En este contexto hemos de tener en cuenta que el rango de imagen que hemos atribuido a ambas denominaciones de «casa» y «comunidad» no equivale sin más a los términos conceptuales correspondientes de «domus» y «populus». Pues, en efecto, lo llamativo en lo que llevamos expuesto es, precisamente, que en la mayoría de los casos la realidad dada de la casa de Dios no aparece designada con los términos casa de Dios, sino que nos lleva inmediatamente a la palabra comunidad18. Pues el punto de partida colocado en el templo pagano o en el salomónico trajo consigo, en cambio, la valoración de la comunidad como vivum templum, quedando claro que entre ambos se da la relación descrita entre imagen y concepto19.

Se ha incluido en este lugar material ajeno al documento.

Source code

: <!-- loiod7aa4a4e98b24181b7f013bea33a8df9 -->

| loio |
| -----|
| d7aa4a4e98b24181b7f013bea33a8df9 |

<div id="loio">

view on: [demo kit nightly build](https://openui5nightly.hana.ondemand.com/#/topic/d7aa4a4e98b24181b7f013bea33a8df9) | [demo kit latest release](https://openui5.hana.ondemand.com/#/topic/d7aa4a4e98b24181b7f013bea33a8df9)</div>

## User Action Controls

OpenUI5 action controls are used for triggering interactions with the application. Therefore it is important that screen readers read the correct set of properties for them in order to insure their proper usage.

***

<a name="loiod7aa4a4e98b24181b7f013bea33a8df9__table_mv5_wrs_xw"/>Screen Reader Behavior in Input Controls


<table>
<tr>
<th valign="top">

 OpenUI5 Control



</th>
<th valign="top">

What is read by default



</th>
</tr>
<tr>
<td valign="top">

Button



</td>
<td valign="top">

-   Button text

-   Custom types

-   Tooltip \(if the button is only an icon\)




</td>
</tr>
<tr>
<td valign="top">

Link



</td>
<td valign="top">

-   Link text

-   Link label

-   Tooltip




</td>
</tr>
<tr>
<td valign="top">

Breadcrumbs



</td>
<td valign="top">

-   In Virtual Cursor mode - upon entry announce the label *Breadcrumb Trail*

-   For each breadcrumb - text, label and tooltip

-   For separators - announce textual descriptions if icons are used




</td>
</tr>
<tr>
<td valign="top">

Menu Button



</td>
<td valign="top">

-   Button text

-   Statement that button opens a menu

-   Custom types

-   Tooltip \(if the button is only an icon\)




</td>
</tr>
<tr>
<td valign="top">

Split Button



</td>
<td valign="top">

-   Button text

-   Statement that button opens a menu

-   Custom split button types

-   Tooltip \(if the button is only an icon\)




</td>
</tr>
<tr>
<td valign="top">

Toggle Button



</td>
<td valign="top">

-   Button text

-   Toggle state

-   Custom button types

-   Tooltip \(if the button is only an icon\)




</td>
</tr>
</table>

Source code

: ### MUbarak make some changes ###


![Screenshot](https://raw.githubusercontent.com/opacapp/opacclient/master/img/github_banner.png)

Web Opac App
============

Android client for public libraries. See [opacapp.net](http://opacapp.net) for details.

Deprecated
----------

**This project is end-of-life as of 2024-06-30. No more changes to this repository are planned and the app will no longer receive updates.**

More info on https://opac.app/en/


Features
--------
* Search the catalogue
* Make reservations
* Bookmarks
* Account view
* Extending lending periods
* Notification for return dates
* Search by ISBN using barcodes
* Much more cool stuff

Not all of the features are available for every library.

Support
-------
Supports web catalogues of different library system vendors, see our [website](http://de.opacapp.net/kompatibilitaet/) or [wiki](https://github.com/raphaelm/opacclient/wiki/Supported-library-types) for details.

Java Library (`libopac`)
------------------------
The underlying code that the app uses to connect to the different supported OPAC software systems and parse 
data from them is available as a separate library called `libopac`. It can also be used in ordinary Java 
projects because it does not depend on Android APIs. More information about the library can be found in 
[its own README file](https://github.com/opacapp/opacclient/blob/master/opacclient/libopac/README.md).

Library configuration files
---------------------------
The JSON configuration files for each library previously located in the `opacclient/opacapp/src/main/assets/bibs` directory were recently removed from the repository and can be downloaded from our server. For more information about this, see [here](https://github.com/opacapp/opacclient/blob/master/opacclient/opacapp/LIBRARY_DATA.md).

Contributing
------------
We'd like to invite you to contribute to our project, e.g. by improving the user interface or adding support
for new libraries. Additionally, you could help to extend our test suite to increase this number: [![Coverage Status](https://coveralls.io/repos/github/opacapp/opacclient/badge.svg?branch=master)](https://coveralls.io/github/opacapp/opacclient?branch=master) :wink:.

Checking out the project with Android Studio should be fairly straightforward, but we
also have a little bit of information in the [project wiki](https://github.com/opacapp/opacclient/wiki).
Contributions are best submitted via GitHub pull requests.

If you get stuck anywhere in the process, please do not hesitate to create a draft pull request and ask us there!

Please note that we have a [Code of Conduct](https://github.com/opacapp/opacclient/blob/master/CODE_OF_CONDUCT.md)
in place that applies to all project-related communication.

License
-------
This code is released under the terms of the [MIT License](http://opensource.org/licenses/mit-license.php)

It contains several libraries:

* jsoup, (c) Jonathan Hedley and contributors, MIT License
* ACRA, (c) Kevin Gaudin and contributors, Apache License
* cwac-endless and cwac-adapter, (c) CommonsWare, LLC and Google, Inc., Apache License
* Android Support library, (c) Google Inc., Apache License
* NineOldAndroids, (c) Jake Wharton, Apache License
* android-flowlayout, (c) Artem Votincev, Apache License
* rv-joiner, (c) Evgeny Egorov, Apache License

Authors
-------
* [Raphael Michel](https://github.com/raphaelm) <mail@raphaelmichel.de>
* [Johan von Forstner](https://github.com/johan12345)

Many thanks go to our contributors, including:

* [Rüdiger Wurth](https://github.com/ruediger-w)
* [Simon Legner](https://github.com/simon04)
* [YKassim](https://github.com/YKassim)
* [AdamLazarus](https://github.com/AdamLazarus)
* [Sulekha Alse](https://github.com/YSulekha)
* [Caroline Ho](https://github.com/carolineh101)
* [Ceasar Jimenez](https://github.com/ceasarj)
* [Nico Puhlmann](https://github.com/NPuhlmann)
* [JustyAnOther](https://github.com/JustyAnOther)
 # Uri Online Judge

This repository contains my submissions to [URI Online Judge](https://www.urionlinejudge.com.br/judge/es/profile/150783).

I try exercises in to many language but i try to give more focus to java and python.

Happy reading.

2. Conexión con la teología bíblica de la casa

Debió ser sobre todo la palabra de la Escritura, junto a las realidades mencionadas, la que dio a Agustín ocasión para desarrollar su comprensión de la Iglesia como casa de Dios19a. Hay dos conjuntos principales de pensamientos que podemos distinguir en este punto: el primero gira en torno a los motivos de la domus dei (templum) e inhabitare, y el segundo, en torno a los términos fundamentum y aedificare.

a) En Agustín, los términos de casa y también de templo de Dios no evocan tanto la connotación de una adoración suplicante de la divinidad, sino que la representación dominante es más bien la de inhabitación20. En este punto, Agustín tiene presente primero la inhabitación divina en cristiano individual y entiende a éste como templo, apoyándose en la Escritura. Esto le resultaba posible a él con más facilidad por estar habituado, tanto a partir de la Escritura como de la tradición teológica, a designar al cuerpo humano también como casa21. Pero el acento no recae sobre esto. De lo que se trata mayormente es de la inhabitación del Espíritu. En este caso, Agustín tuvo seguramente la suerte de poder conjugar las especulaciones de su época juvenil sobre el templo divino en el hombre interior22 con aquello que, gracias a Tertuliano, se había convertido en tradición teológica occidental23: la interpretación del «templo de Dios» a partir del espíritu divino en el interior. Si se mira con más detenimiento, se observa ciertamente una profunda diferencia. Pues si la comprensión de la idea de templo divino que ofrece Tertuliano la podríamos caracterizar como pneumática y eclesial, la del joven Agustín sería intelectualista e individualista. Ambas concepciones colocan al obispo de Hipona ante problemas decisivos, en su nuevo esfuerzo por comprender la Iglesia: ante la tensión entre spiritus Dei y corpus Christi, ante la pregunta por la esencia del culto cristiano, y por la relación entre la interioridad humana y el espíritu comunitario eclesial. La expresión templum Dei se convertirá así en el punto donde más claramente se dará la confrontación con su propio mundo mental, con su ambiente circundante, interiormente todavía muy arraigado en el paganismo, así como también con la gran tradición teológica. Evidentemente, todo esto no aparecía por ninguna parte en la polémica antidonatista, situada en un plano completamente diferente, en el que únicamente llegaba a insinuarse. Dejémoslo nosotros aquí igualmente sólo en insinuación, para volver sobre la cuestión más tarde, en el amplio contexto en el que tiene su lugar apropiado.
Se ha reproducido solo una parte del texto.